Hans Christian Andersen was born in Odense, Denmark, on April 2, 1805. Andersen achieved worldwide fame for writing innovative and influential fairy tales. Many of his stories, including "The Snow Queen", "The Ugly Duckling" and "The Princess and the Pea," remain classics of the genre. He died in Copenhagen on August 4, 1875.
Andersen’s work first gained recognition in 1829, with the publication of a short story entitled "A Journey on Foot from Holmen’s Canal to the East Point of Amager." The promising young author won a grant from the king, allowing him to travel across Europe and further develop his body of work. In 1835, Andersen began producing fairy tales. In 1845, English translations of Andersen’s folktales and stories began to gain the attention of foreign audiences. Andersen forged a friendship with acclaimed British novelist Charles Dickens, whom he visited in England in 1847 and again a decade later. His stories became English-language classics and had a strong influence on subsequent British children’s authors, including A.A. Milne and Beatrix Potter. Over time, Scandinavian audiences discovered Andersen’s stories, as did audiences in the United States, Asia and across the globe. In 2006, an amusement park based on his work opened in Shanghai. His stories have been adapted for stage and screen, including a popular animated version of "The Little Mermaid."
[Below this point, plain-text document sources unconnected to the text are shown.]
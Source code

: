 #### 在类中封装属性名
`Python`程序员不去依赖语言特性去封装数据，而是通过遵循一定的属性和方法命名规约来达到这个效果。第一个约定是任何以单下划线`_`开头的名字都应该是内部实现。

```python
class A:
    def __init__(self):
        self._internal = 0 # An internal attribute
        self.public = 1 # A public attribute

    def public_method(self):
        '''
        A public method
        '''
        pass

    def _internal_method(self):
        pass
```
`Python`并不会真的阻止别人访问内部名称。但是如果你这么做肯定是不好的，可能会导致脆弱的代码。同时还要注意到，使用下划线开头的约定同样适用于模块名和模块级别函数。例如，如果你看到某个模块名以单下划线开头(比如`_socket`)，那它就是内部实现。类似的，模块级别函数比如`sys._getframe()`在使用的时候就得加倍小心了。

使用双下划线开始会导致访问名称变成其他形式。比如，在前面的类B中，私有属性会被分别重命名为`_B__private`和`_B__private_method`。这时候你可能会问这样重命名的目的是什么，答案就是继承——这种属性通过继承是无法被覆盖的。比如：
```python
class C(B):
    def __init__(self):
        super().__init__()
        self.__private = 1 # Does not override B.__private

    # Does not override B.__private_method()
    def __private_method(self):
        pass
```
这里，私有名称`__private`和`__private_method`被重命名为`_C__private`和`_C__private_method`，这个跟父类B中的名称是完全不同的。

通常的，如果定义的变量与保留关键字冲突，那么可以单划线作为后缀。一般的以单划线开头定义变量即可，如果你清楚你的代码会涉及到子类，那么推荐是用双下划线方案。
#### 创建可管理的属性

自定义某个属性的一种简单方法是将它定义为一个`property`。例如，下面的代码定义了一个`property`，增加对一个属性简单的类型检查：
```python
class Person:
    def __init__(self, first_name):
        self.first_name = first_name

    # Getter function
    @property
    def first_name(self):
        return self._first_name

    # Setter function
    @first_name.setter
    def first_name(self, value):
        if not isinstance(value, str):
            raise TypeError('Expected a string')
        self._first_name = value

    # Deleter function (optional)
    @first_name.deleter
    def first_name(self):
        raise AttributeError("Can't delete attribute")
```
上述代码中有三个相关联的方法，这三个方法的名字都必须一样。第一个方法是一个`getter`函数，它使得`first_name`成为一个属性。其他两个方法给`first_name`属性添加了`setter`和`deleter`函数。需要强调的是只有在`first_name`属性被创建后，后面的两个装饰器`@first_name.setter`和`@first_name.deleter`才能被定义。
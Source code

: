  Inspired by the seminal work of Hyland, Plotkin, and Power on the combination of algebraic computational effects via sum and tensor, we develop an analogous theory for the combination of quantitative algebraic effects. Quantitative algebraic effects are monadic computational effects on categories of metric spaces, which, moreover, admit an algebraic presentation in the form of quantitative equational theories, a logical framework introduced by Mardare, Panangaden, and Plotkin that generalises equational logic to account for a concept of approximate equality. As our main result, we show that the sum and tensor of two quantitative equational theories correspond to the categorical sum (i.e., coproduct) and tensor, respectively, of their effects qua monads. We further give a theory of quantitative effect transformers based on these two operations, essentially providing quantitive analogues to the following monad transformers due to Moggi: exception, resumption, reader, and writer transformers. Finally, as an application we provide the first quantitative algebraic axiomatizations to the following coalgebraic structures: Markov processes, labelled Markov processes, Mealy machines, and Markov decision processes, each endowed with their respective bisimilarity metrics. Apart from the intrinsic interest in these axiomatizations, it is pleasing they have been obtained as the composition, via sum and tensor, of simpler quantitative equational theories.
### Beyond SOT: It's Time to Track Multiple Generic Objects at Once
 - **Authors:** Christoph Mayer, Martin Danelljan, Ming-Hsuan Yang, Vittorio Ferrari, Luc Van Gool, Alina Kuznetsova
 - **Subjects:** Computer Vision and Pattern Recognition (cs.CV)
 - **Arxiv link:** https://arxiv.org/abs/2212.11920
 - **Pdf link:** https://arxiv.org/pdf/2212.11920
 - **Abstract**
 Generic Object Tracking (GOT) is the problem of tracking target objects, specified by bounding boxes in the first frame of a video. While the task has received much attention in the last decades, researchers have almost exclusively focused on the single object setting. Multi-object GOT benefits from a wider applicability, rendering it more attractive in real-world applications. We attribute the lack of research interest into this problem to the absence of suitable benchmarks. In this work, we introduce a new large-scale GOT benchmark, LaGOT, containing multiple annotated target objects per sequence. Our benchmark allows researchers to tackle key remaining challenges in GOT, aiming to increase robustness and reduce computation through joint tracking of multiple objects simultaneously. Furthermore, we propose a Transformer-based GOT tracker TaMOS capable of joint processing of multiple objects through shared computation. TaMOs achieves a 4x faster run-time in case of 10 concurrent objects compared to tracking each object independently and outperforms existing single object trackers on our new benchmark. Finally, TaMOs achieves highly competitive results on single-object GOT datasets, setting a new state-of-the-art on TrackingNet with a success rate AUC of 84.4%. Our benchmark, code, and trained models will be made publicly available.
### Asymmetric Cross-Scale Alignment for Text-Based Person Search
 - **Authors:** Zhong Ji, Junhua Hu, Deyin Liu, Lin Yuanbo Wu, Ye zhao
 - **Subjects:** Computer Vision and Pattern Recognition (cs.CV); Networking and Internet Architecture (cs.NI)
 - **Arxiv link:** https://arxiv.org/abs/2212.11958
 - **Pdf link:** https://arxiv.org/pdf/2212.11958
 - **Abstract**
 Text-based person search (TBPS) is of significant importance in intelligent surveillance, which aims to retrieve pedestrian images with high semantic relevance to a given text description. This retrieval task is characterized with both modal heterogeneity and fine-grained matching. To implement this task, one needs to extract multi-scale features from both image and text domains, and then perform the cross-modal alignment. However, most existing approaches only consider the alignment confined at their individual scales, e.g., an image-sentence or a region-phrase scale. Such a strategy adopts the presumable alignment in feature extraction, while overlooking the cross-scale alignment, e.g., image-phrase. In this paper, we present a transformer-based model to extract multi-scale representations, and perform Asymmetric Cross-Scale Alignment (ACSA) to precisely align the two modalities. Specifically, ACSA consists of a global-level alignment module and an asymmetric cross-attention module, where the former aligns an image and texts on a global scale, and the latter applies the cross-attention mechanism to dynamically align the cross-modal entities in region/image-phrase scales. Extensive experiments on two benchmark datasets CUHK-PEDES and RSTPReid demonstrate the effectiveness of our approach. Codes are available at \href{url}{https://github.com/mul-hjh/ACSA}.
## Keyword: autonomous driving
Vladyslav Yerko is an acclaimed master in Ukrainian graphic arts.
Yerko, a member of the Union of Artists of Ukraine, was born in Kyiv. He studied in the Faculty of Book Graphics at the Ivan Fedorov Polygraphic Institute in Kyiv from 1984 to 1990. He worked in film poster design. In 1987 he received the 2nd Award in the Moscow International Poster Competition. He is a laureate of the Lesia Ukrayinka Award. In 1989 he started working in book graphics and illustrated the works of H. C. Andersen, W. Shakespeare, E.T.A. Hoffman, J. Swift, Lewiss Carroll, Paulo Coelho, Richard Bach etc.
Nowadays Vladyslav Yerko is the leading Ukrainian maestro of book graphics, the winner of numerous prestigious art and book exhibitions, the holder of the title "Man of Book" as the best artist of 2002 according to the Moscow’s "Book Review." His illustrations to the books "Snow Queen", The Tinderbox, "Child Roland and Other Knight’s Tales", "The Tragedy of Hamlet, Prince of Denmark", "Alice in Wonderland", "Gulliver’s Travels" etc won the general recognition. Here is how Paulo Coelho responded on Yerko’s "Snow Queen": "It is the most amazing children’s book that I have ever seen in my life." The rights to Yerko’s books have been acquired by publishers in 15 countries all over the world—from the UK to South Korea and Australia. "The Tales of the Foggy Albion", illustrated by Yerko, won Ukraine’s "Book of the Year" award for 2003.